Keputusan🍂

2K 106 4
                                    

Penyesalan itu sebagai guru, dia mampu merubah pemikiran seseorang tanpa sebuah ucapan. Dia mampu membuat orang tersadar dari segala yang di perbuatnya.

_Dsr_

°°°

Zein sudah menunggu di depan rumah sakit. Dengan 2 koper serta pakaian yang sangat rapi malam ini. Dia sudah mengambil keputusan, setelah mendengar keadaan Alsya dari dokter. Kini perjalanannya akan di mulai. Zein melakukan ini demi putrinya.  Terlihat mobil ambulance sudah siap untuk berangkat. Mengantarkan pasien untuk di pindah alihkan kembali.

Sempat setelah Zein membereskan pakaian dirinya, Alsya, dan Aldo. Terjadi pertengkaran begitu hebat dengan Liya. Namun, Zein tetaplah Zein. Sifat keras kepala serta tegas itu mampu membuat Liya menangis.

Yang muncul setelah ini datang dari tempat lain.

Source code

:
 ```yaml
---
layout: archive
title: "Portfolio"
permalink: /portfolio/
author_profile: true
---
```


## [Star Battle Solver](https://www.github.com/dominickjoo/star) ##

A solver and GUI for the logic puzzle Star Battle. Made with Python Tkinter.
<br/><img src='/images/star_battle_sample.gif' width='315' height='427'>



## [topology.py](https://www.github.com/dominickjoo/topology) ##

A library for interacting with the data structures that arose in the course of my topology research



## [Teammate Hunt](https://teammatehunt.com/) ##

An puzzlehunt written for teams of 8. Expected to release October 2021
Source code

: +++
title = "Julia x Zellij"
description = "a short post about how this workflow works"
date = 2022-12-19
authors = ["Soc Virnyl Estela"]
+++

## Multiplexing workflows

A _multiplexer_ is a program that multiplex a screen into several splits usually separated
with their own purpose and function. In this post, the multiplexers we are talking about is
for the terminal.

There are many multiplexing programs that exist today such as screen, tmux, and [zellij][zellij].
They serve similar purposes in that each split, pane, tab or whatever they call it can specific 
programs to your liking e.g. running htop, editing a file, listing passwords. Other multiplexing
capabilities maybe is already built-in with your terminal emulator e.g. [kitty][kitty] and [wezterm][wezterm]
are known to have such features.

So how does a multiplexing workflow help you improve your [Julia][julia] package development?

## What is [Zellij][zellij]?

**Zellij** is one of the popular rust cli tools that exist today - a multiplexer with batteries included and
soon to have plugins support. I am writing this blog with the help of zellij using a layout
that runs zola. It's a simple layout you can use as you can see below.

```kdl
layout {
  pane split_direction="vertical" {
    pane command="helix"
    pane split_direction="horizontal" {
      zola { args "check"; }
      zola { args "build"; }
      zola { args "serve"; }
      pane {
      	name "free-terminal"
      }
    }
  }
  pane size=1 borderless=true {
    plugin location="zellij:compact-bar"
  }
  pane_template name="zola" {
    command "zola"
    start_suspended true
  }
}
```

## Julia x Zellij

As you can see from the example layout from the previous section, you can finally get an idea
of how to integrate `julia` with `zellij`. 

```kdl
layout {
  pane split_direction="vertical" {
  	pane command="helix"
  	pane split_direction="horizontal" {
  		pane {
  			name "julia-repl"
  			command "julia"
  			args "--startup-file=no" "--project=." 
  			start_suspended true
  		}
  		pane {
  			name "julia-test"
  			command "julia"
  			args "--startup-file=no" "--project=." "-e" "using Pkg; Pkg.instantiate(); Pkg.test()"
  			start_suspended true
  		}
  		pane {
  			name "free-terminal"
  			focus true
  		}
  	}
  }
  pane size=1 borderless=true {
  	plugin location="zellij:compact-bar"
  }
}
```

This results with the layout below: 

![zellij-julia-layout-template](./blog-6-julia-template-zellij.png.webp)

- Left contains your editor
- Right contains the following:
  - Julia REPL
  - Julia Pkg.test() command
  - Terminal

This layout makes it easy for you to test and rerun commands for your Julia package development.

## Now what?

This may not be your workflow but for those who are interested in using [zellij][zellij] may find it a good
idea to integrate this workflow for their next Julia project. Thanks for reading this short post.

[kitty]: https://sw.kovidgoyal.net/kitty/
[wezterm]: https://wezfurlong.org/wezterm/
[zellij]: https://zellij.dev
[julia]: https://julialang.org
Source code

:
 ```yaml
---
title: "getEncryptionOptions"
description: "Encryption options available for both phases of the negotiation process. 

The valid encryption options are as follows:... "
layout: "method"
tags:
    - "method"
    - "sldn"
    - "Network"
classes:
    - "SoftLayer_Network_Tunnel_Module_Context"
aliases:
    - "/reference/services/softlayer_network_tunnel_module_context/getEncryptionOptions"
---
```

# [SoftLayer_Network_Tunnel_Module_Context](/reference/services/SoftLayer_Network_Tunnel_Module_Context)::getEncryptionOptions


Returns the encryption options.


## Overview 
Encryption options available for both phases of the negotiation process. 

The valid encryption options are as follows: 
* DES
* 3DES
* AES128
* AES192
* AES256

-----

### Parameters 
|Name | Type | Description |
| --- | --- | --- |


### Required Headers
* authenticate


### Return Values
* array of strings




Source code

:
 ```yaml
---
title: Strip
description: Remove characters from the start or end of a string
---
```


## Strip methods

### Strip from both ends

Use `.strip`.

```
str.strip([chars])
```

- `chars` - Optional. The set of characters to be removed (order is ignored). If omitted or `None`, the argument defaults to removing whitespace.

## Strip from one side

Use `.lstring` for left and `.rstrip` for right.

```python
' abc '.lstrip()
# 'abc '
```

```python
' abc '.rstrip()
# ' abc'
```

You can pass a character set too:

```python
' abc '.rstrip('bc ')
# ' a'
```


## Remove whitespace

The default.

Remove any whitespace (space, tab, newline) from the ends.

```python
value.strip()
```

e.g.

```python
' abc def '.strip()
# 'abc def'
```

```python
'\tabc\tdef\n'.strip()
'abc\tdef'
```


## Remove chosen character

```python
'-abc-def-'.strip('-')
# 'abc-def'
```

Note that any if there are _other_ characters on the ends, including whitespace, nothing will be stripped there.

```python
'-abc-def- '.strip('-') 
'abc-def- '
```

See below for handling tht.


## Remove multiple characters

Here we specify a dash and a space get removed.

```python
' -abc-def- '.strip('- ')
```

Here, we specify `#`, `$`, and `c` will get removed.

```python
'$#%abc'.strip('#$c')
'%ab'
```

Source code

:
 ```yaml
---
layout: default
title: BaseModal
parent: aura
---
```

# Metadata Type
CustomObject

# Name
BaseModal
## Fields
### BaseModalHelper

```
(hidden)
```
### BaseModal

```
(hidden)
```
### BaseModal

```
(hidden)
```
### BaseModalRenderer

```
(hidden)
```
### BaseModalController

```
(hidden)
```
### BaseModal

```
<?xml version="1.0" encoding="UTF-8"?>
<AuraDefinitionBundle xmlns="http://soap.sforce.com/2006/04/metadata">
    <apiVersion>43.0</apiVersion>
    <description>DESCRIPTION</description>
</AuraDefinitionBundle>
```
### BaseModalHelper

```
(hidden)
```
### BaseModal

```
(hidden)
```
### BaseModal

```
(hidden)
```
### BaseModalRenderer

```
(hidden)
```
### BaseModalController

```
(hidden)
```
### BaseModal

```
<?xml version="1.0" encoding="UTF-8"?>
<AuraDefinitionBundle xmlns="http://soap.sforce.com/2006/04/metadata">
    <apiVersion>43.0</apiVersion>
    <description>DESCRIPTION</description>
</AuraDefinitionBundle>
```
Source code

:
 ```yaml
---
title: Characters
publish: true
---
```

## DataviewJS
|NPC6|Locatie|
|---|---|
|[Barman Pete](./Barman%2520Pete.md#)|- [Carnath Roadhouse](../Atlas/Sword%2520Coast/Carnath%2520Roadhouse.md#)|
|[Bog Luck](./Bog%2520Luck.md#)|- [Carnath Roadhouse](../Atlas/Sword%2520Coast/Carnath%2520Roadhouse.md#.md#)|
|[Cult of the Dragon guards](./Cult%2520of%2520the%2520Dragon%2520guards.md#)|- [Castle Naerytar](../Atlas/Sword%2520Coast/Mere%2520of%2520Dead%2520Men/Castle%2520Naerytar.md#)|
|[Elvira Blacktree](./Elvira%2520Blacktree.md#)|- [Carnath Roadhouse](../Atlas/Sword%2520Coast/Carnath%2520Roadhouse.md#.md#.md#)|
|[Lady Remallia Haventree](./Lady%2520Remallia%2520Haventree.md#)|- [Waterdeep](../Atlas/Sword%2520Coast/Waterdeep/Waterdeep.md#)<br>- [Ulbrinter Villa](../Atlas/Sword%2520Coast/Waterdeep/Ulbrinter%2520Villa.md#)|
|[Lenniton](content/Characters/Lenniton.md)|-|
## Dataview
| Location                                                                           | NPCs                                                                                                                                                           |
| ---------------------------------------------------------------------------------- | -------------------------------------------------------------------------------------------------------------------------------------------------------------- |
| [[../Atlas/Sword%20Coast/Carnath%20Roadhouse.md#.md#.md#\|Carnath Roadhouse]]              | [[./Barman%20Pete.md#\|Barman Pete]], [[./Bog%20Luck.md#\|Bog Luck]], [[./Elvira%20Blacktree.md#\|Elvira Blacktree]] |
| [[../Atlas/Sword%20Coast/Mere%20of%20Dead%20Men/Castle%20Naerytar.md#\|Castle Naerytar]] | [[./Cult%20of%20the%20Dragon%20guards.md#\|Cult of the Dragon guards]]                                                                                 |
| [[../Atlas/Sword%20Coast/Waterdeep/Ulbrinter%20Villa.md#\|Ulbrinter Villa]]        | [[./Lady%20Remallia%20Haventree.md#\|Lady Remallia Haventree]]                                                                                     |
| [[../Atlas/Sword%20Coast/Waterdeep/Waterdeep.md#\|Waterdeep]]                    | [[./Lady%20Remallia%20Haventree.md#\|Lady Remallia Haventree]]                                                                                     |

Sampai tepat berdiri di sini. Zein harus melalui semua permasalahan di rumah. Zein berharap Alsya cepat sembuh, dan tentunya cepat kembali ke tanah kelahirannya. Hanya ada Zein serta Aldo yang menemani. Sebab, Zein sendiri melarang keras Aldo untuk memberi tahu keluarga Rani. 

"Yah!! Ayok berangkat" ujar Aldo yang wajahnya terlihat begitu sedih.

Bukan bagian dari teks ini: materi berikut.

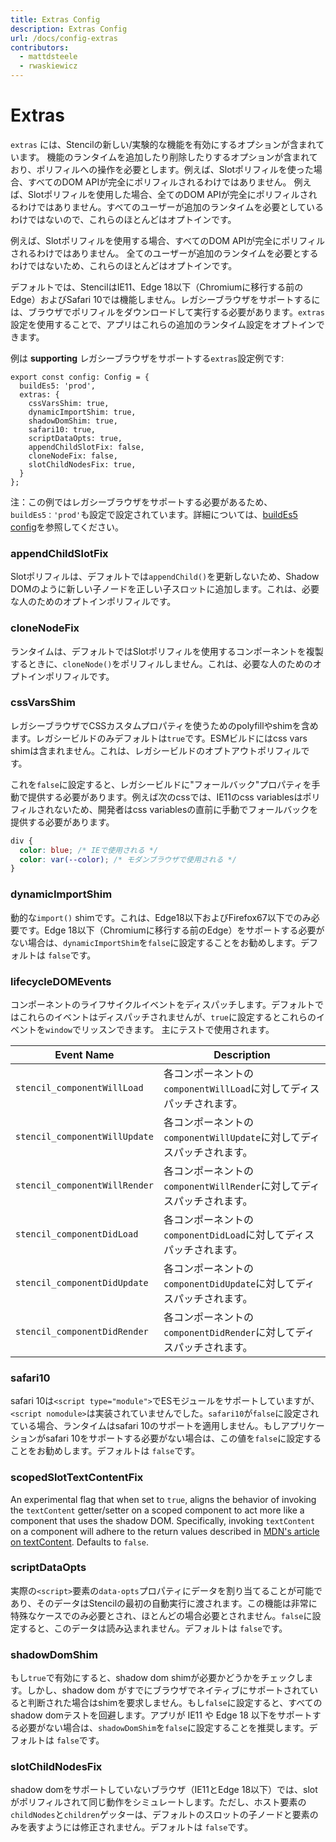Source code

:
 ```yaml
---
title: Extras Config
description: Extras Config
url: /docs/config-extras
contributors:
  - mattdsteele
  - rwaskiewicz
---
```


# Extras

`extras` には、Stencilの新しい/実験的な機能を有効にするオプションが含まれています。
機能のランタイムを追加したり削除したりするオプションが含まれており、ポリフィルへの操作を必要とします。例えば、Slotポリフィルを使った場合、すべてのDOM APIが完全にポリフィルされるわけではありません。
例えば、Slotポリフィルを使用した場合、全てのDOM APIが完全にポリフィルされるわけではありません。すべてのユーザーが追加のランタイムを必要としているわけではないので、これらのほとんどはオプトインです。

例えば、Slotポリフィルを使用する場合、すべてのDOM APIが完全にポリフィルされるわけではありません。 全てのユーザーが追加のランタイムを必要とするわけではないため、これらのほとんどはオプトインです。

デフォルトでは、StencilはIE11、Edge 18以下（Chromiumに移行する前のEdge）およびSafari 10では機能しません。レガシーブラウザをサポートするには、ブラウザでポリフィルをダウンロードして実行する必要があります。`extras`設定を使用することで、アプリはこれらの追加のランタイム設定をオプトインできます。

例は  __supporting__ レガシーブラウザをサポートする`extras`設定例です:

```tsx
export const config: Config = {
  buildEs5: 'prod',
  extras: {
    cssVarsShim: true,
    dynamicImportShim: true,
    shadowDomShim: true,
    safari10: true,
    scriptDataOpts: true,
    appendChildSlotFix: false,
    cloneNodeFix: false,
    slotChildNodesFix: true,
  }
};
```

注：この例ではレガシーブラウザをサポートする必要があるため、`buildEs5：'prod'`も設定で設定されています。詳細については、[buildEs5 config](/docs/config＃buildes5)を参照してください。

### appendChildSlotFix

Slotポリフィルは、デフォルトでは`appendChild()`を更新しないため、Shadow DOMのように新しい子ノードを正しい子スロットに追加します。これは、必要な人のためのオプトインポリフィルです。

### cloneNodeFix

ランタイムは、デフォルトではSlotポリフィルを使用するコンポーネントを複製するときに、`cloneNode()`をポリフィルしません。これは、必要な人のためのオプトインポリフィルです。

### cssVarsShim

レガシーブラウザでCSSカスタムプロパティを使うためのpolyfillやshimを含めます。レガシービルドのみデフォルトは`true`です。ESMビルドにはcss vars shimは含まれません。これは、レガシービルドのオプトアウトポリフィルです。

これを`false`に設定すると、レガシービルドに"フォールバック"プロパティを手動で提供する必要があります。例えば次のcssでは、IE11のcss variablesはポリフィルされないため、開発者はcss variablesの直前に手動でフォールバックを提供する必要があります。

```css
div {
  color: blue; /* IEで使用される */
  color: var(--color); /* モダンブラウザで使用される */
}
```

### dynamicImportShim

動的な`import()` shimです。これは、Edge18以下およびFirefox67以下でのみ必要です。Edge 18以下（Chromiumに移行する前のEdge）をサポートする必要がない場合は、`dynamicImportShim`を`false`に設定することをお勧めします。デフォルトは `false`です。


### lifecycleDOMEvents

コンポーネントのライフサイクルイベントをディスパッチします。デフォルトではこれらのイベントはディスパッチされませんが、`true`に設定するとこれらのイベントを`window`でリッスンできます。
主にテストで使用されます。

| Event Name                     | Description                                                    |
|--------------------------------|----------------------------------------------------------------|
| `stencil_componentWillLoad`    | 各コンポーネントの`componentWillLoad`に対してディスパッチされます。 |
| `stencil_componentWillUpdate`  | 各コンポーネントの`componentWillUpdate`に対してディスパッチされます。 |
| `stencil_componentWillRender`  | 各コンポーネントの`componentWillRender`に対してディスパッチされます。 |
| `stencil_componentDidLoad`     | 各コンポーネントの`componentDidLoad`に対してディスパッチされます。 |
| `stencil_componentDidUpdate`   | 各コンポーネントの`componentDidUpdate`に対してディスパッチされます。 |
| `stencil_componentDidRender`   | 各コンポーネントの`componentDidRender`に対してディスパッチされます。 |

### safari10

safari 10は`<script type="module">`でESモジュールをサポートしていますが、`<script nomodule>`は実装されていませんでした。`safari10`が`false`に設定されている場合、ランタイムはsafari 10のサポートを適用しません。もしアプリケーションがsafari 10をサポートする必要がない場合は、この値を`false`に設定することをお勧めします。デフォルトは `false`です。

### scopedSlotTextContentFix

An experimental flag that when set to `true`, aligns the behavior of invoking the `textContent` getter/setter on a scoped component to act more like a component that uses the shadow DOM. Specifically, invoking `textContent` on a component will adhere to the return values described in [MDN's article on textContent](https://developer.mozilla.org/en-US/docs/Web/API/Node/textContent#description). Defaults to `false`.

### scriptDataOpts

実際の`<script>`要素の`data-opts`プロパティにデータを割り当てることが可能であり、そのデータはStencilの最初の自動実行に渡されます。この機能は非常に特殊なケースでのみ必要とされ、ほとんどの場合必要とされません。`false`に設定すると、このデータは読み込まれません。デフォルトは `false`です。

### shadowDomShim

もし`true`で有効にすると、shadow dom shimが必要かどうかをチェックします。しかし、shadow dom がすでにブラウザでネイティブにサポートされていると判断された場合はshimを要求しません。もし`false`に設定すると、すべての shadow domテストを回避します。アプリが IE11 や Edge 18 以下をサポートする必要がない場合は、`shadowDomShim`を`false`に設定することを推奨します。デフォルトは `false`です。

### slotChildNodesFix

shadow domをサポートしていないブラウザ（IE11とEdge 18以下）では、slotがポリフィルされて同じ動作をシミュレートします。ただし、ホスト要素の`childNodes`と`children`ゲッターは、デフォルトのスロットの子ノードと要素のみを表すようには修正されません。デフォルトは `false`です。
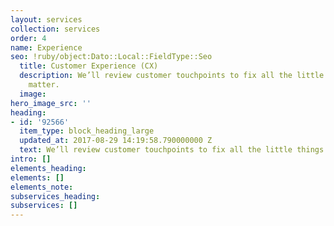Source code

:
 ```yaml
---
layout: services
collection: services
order: 4
name: Experience
seo: !ruby/object:Dato::Local::FieldType::Seo
  title: Customer Experience (CX)
  description: We’ll review customer touchpoints to fix all the little things that
    matter.
  image: 
hero_image_src: ''
heading:
- id: '92566'
  item_type: block_heading_large
  updated_at: 2017-08-29 14:19:58.790000000 Z
  text: We’ll review customer touchpoints to fix all the little things that matter.
intro: []
elements_heading: 
elements: []
elements_note: 
subservices_heading: 
subservices: []
---
```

Zein hanya mengangguk. Lalu menyeret satu koper dan satu koper lagi di bawakan oleh Aldo. Mereka berjalan memasuki kendaraan umum taxsi. Di ikuti mobil ambulance yang terdengar mengerikan dari suara srinenya. Posisi itu beralih dengan cepat, mobil ambulance melaju kencang menerobos segalanya. Mobil yang di tumpangi Zein bersama Aldo juga mengikuti kecepatan mobil itu.

Jalanan serasa milik sendiri. Kendaraan-kendaraan lain dengan cepat mengalah, menyingkir untuk memberikan jalan. Memang itu sudah menjadi peraturan, sebab ambulance, kendaraan darurat yang memang harus cepat tepat sampai tujuan.

Tidak lama mereka sudah sampai. Dengan cepat Aldo serta Zein menaiki pesawat. Di ikuti Alsya yang memang memiliki tempat terbaik bagi orang yang sakit. Setelah semuanya telah siap. Hanya waktu penerbangan saja yang mereka tunggu.

"Soal ibu?" tanya Aldo begitu ragu kali ini.

Zein hanya berdehem. Terlihat malas untuk membahasnya, tetapi sebagai orang tua harus menghargai ucapan seorang anak.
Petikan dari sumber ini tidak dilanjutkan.